Discussion in 'Plumbers' Talk' started by rmjo, Jul 11, 2019.

  1. rmjo

    rmjo New Member

    Hi all,

    I want to install underfloor heating in a fairly large room, using 3 loops. With the current pipe layout in the house (1870's), it would be most convenient to come off the pipes towards the end of the circuit. I plan to install Drayton Wiser TRVs on each radiator (reason for choosing Wiser, they were on sale so I went for it - so I do plan to use these, not another brand).

    I've not dealt with UFH heating before, so my question is, how do I control the temperature of the UFH area? All three loops are within one large room, so separate control over each loop is not needed.

    If I have to, I could run new pipes back to the boiler for the UFH heating, but I'd prefer not to. If it makes any difference, I can also move the pipes for the final radiator, but again, I don't know if that makes any difference. I've been reading about zone valves, but not sure where I'd locate them in this plan.

    I appreciate any help, I want to learn. I'm a competent DIYer, so the work doesn't phase me, as long as I can do it correctly.

    Thanks Central-Heating.png
     
  2. Dave Marques

    Dave Marques Member

    UFH should be on a separate zone.
     
  3. sospan

    sospan Screwfix Select

    Is that a single room you are putting UFH in ? with rads in a hallway / upstairs ?
     
  4. rmjo

    rmjo New Member

    Yes, it's a large 50sqm room, the rads are in 2 further downstairs rooms (utility and WC) and upstairs.

    Excuse my ignorance, but does putting the UFH on a separate zone mean running new pipes back before the first rad tees off?
     
  5. sospan

    sospan Screwfix Select

    Typically you would have a zone of one or two rooms so you can control the temperature.

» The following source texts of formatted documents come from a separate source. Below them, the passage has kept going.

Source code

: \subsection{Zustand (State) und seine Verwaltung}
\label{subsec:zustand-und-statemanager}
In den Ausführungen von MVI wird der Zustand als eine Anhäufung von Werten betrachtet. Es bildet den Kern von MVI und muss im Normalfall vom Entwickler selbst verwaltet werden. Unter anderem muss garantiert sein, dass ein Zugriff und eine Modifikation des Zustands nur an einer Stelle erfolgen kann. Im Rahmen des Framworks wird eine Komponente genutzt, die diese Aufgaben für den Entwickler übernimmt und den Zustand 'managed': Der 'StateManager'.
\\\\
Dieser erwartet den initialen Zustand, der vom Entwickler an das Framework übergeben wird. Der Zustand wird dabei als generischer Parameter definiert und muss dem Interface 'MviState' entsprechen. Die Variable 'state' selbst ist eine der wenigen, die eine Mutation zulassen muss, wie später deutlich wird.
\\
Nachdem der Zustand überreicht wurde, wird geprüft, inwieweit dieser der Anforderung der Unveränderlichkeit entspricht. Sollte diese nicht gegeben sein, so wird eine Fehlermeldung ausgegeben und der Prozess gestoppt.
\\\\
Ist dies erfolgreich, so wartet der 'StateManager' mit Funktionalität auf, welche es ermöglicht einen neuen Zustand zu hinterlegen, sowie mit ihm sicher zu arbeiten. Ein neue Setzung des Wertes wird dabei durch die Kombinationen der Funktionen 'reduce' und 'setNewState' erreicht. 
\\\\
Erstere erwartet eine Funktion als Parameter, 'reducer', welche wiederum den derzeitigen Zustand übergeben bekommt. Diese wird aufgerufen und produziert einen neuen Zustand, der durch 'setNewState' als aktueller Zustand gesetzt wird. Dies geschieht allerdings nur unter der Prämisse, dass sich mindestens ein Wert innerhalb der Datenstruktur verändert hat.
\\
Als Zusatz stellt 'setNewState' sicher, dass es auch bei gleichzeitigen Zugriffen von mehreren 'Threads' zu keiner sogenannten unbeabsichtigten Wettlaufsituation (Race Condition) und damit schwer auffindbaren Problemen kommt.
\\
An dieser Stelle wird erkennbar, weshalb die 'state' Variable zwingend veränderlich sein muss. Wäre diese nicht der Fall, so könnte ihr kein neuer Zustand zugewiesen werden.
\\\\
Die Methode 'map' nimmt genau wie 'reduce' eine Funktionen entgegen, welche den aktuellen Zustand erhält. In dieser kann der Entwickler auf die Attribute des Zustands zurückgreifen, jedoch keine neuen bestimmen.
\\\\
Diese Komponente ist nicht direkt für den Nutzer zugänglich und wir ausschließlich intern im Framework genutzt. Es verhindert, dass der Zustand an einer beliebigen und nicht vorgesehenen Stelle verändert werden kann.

    I am not an expert by any means but the layout i have seen for larger rooms have the pipe flows almost concetric so you don't get the cold zones there the returns are. So for your room may need the each feed line concentric as well

    upload_2019-7-12_11-22-28.png
     
    The Teach likes this.
  6. andyscotland

    andyscotland Active Member

    Yes, ideally you'd need to tap off the boiler with a 3 port motorised valve before the radiators - UFH operates at lower temp than radiators and for longer/different cycles so you need to be able to have the boiler feeding just rads / just UFH / both.

    I suppose you might get away with it if all the rads have TRV's and you then put a TRV / thermostat controlled valve at the UFH manifold but it won't be as efficient and will be harder to balance.
     
  7. You will need a 2 port valve for the radiator circuit and a 2 port valve next to the manifold/pump blending valve you will not need actuators as it is the one zone.

    You will have a wiring centre here also where everything can be connected and the floor controlled by a suitable room stat/programmable stat for underfloor heating.

    The diagram you have posted would not work as you would need a 2 port valve to all your radiator drops.
     
  8. rmjo

    rmjo New Member

    Thank you all for the replies.

    Can anyone explain why it wouldn't work to have just a single zone valve where the UFH tees off as in the attached image. If all the radiators are controlled by smart TRV's, do they need to be separated by their own zone valve? I understand they would if they were standard TRVs, or even if just one was a standard TRV, but if all are smart, why do they need separate zoning?